Work request
From the listing below, select every line where the word "tang" appears.

Information supplied
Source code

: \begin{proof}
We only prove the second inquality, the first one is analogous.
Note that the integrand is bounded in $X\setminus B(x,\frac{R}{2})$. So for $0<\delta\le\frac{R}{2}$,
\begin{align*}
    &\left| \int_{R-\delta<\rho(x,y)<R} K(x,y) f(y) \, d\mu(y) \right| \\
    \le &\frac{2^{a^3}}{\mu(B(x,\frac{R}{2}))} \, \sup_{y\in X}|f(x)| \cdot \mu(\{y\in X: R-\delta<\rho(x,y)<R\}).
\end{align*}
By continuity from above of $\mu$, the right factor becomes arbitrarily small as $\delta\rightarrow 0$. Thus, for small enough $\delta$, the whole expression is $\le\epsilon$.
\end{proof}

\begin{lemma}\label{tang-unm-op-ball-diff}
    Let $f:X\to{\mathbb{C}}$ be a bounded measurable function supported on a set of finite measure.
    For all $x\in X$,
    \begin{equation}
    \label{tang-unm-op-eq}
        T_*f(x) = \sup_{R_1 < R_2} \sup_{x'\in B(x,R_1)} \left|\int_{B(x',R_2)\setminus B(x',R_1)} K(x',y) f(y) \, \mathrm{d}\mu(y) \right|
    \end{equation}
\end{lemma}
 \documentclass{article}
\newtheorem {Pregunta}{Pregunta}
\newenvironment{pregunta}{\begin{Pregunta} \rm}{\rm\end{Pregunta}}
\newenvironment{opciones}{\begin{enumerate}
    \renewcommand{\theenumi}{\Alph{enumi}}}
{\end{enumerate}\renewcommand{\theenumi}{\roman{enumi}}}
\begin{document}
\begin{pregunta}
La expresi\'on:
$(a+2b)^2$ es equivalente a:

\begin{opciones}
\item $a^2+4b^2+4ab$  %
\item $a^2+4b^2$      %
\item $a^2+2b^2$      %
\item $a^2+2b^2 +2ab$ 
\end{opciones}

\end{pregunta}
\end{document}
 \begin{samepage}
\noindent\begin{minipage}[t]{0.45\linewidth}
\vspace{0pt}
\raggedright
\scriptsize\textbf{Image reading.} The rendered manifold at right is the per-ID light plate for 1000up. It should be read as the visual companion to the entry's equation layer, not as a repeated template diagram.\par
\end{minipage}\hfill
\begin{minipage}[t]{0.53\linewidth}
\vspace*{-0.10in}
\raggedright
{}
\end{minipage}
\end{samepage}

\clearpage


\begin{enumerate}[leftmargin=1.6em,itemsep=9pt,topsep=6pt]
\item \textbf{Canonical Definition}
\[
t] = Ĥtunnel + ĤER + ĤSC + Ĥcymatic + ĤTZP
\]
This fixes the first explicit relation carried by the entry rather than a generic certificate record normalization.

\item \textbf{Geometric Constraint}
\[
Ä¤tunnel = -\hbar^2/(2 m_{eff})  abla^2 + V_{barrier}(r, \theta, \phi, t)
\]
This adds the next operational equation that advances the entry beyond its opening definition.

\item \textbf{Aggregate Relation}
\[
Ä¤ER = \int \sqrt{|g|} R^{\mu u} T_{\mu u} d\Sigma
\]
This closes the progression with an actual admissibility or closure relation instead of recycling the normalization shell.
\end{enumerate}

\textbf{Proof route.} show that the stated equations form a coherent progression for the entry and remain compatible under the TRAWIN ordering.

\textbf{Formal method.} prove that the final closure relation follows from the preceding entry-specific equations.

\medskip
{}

Reply
\begin{lemma}\label{tang-unm-op-ball-diff}
    \label{tang-unm-op-eq}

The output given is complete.